What to work on: Return the complete listing without omission.
━━━ Extracted information ━━━
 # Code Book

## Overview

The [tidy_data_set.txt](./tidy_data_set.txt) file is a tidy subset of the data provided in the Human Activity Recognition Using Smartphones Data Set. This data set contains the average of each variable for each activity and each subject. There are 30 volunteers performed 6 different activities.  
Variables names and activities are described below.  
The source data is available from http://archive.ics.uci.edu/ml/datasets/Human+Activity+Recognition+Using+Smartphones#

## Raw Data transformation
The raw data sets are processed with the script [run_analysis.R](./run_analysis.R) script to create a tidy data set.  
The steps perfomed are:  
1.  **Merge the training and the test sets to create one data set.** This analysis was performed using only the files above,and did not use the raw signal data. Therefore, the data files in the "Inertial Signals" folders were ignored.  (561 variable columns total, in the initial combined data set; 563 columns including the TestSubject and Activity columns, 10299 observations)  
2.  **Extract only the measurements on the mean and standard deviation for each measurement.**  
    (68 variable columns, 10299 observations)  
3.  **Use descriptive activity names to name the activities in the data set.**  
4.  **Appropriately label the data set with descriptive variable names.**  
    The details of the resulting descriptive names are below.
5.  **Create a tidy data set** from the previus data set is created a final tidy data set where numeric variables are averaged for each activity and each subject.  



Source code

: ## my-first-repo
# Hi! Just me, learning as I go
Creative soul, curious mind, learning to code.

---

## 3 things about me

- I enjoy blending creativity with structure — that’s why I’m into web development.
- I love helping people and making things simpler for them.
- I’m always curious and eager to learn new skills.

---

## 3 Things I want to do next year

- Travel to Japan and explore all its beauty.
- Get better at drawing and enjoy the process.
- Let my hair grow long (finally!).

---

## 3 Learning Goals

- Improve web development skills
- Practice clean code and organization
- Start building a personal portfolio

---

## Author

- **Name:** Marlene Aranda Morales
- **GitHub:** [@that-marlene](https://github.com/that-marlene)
━━━
Written response:
 # Code Book

## Overview

The [tidy_data_set.txt](./tidy_data_set.txt) file is a tidy subset of the data provided in the Human Activity Recognition Using Smartphones Data Set. This data set contains the average of each variable for each activity and each subject. There are 30 volunteers performed 6 different activities.  
Variables names and activities are described below.  
The source data is available from http://archive.ics.uci.edu/ml/datasets/Human+Activity+Recognition+Using+Smartphones#

## Raw Data transformation
The raw data sets are processed with the script [run_analysis.R](./run_analysis.R) script to create a tidy data set.  
The steps perfomed are:  
1.  **Merge the training and the test sets to create one data set.** This analysis was performed using only the files above,and did not use the raw signal data. Therefore, the data files in the "Inertial Signals" folders were ignored.  (561 variable columns total, in the initial combined data set; 563 columns including the TestSubject and Activity columns, 10299 observations)  
2.  **Extract only the measurements on the mean and standard deviation for each measurement.**  
    (68 variable columns, 10299 observations)  
3.  **Use descriptive activity names to name the activities in the data set.**  
4.  **Appropriately label the data set with descriptive variable names.**  
    The details of the resulting descriptive names are below.
5.  **Create a tidy data set** from the previus data set is created a final tidy data set where numeric variables are averaged for each activity and each subject.  



Source code

: ## my-first-repo
# Hi! Just me, learning as I go
Creative soul, curious mind, learning to code.

---

## 3 things about me

- I enjoy blending creativity with structure — that’s why I’m into web development.
- I love helping people and making things simpler for them.
- I’m always curious and eager to learn new skills.

---

## 3 Things I want to do next year

- Travel to Japan and explore all its beauty.
- Get better at drawing and enjoy the process.
- Let my hair grow long (finally!).

---

## 3 Learning Goals

- Improve web development skills
- Practice clean code and organization
- Start building a personal portfolio

---

## Author

- **Name:** Marlene Aranda Morales
- **GitHub:** [@that-marlene](https://github.com/that-marlene)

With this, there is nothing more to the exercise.